[[ Material for this exercise open ]]
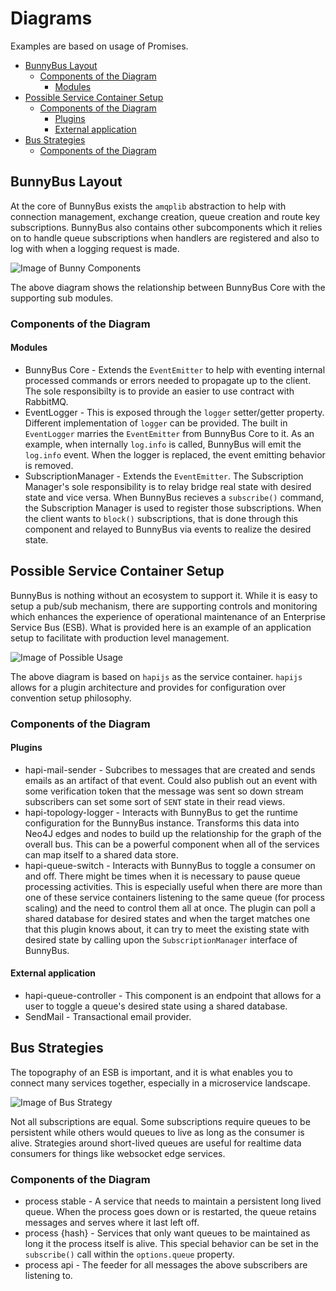 # Diagrams

Examples are based on usage of Promises.

<!-- START doctoc generated TOC please keep comment here to allow auto update -->
<!-- DON'T EDIT THIS SECTION, INSTEAD RE-RUN doctoc TO UPDATE -->

- [BunnyBus Layout](#bunnybus-layout)
  - [Components of the Diagram](#components-of-the-diagram)
    - [Modules](#modules)
- [Possible Service Container Setup](#possible-service-container-setup)
  - [Components of the Diagram](#components-of-the-diagram-1)
    - [Plugins](#plugins)
    - [External application](#external-application)
- [Bus Strategies](#bus-strategies)
  - [Components of the Diagram](#components-of-the-diagram-2)

<!-- END doctoc generated TOC please keep comment here to allow auto update -->
## BunnyBus Layout

At the core of BunnyBus exists the `amqplib` abstraction to help with connection management, exchange creation, queue creation and route key subscriptions.  BunnyBus also contains other subcomponents which it relies on to handle queue subscriptions when handlers are registered and also to log with when a logging request is made.

![Image of Bunny Components](/image/components.png)

The above diagram shows the relationship between BunnyBus Core with the supporting sub modules.

### Components of the Diagram

#### Modules

* BunnyBus Core - Extends the `EventEmitter` to help with eventing internal processed commands or errors needed to propagate up to the client.  The sole responsibilty is to provide an easier to use contract with RabbitMQ.
* EventLogger - This is exposed through the `logger` setter/getter property.  Different implementation of `logger` can be provided.  The built in `EventLogger` marries the `EventEmitter` from BunnyBus Core to it.  As an example, when internally `log.info` is called, BunnyBus will emit the `log.info` event.  When the logger is replaced, the event emitting behavior is removed.
* SubscriptionManager - Extends the `EventEmitter`.  The Subscription Manager's sole responsibility is to relay bridge real state with desired state and vice versa.  When BunnyBus recieves a `subscribe()` command, the Subscription Manager is used to register those subscriptions.  When the client wants to `block()` subscriptions, that is done through this component and relayed to BunnyBus via events to realize the desired state.


## Possible Service Container Setup

BunnyBus is nothing without an ecosystem to support it.  While it is easy to setup a pub/sub mechanism, there are supporting controls and monitoring which enhances
the experience of operational maintenance of an Enterprise Service Bus (ESB).  What is provided here is an example of an application setup to facilitate with 
production level management.

![Image of Possible Usage](/image/possible-usage.png)

The above diagram is based on `hapijs` as the service container.  `hapijs` allows for a plugin architecture and provides for configuration over convention setup philosophy.

### Components of the Diagram

#### Plugins

* hapi-mail-sender - Subcribes to messages that are created and sends emails as an artifact of that event.  Could also publish out an event with some verification token that the message was sent so down stream subscribers can set some sort of `SENT` state in their read views.
* hapi-topology-logger - Interacts with BunnyBus to get the runtime configuration for the BunnyBus instance.  Transforms this data into Neo4J edges and nodes to build up the relationship for the graph of the overall bus.  This can be a powerful component when all of the services can map itself to a shared data store.
* hapi-queue-switch - Interacts with BunnyBus to toggle a consumer on and off.  There might be times when it is necessary to pause queue processing activities.  This is especially useful when there are more than one of these service containers listening to the same queue (for process scaling) and the need to control them all at once.  The plugin can poll a shared database for desired states and when the target matches one that this plugin knows about, it can try to meet the existing state with desired state by calling upon the `SubscriptionManager` interface of BunnyBus.

#### External application

* hapi-queue-controller - This component is an endpoint that allows for a user to toggle a queue's desired state using a shared database.
* SendMail - Transactional email provider.

## Bus Strategies

The topography of an ESB is important, and it is what enables you to connect many services together, especially in a microservice landscape.

![Image of Bus Strategy](/image/bus-strategy.png)

Not all subscriptions are equal.  Some subscriptions require queues to be persistent while others would queues to live as long as the consumer is alive.  Strategies around short-lived queues are useful for realtime data consumers for things like websocket edge services.

### Components of the Diagram

* process stable - A service that needs to maintain a persistent long lived queue.  When the process goes down or is restarted, the queue retains messages and serves where it last left off.
* process {hash} - Services that only want queues to be maintained as long it the process itself is alive.  This special behavior can be set in the `subscribe()` call within the `options.queue` property.
* process api - The feeder for all messages the above subscribers are listening to.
[[ Material for this exercise closed ]]
Problem description:
With the line containing "Not all subscriptions" as the first and the last line above as the final one, copy those lines exactly and no others.

Problem solution:
Not all subscriptions are equal.  Some subscriptions require queues to be persistent while others would queues to live as long as the consumer is alive.  Strategies around short-lived queues are useful for realtime data consumers for things like websocket edge services.

### Components of the Diagram

* process stable - A service that needs to maintain a persistent long lived queue.  When the process goes down or is restarted, the queue retains messages and serves where it last left off.
* process {hash} - Services that only want queues to be maintained as long it the process itself is alive.  This special behavior can be set in the `subscribe()` call within the `options.queue` property.
* process api - The feeder for all messages the above subscribers are listening to.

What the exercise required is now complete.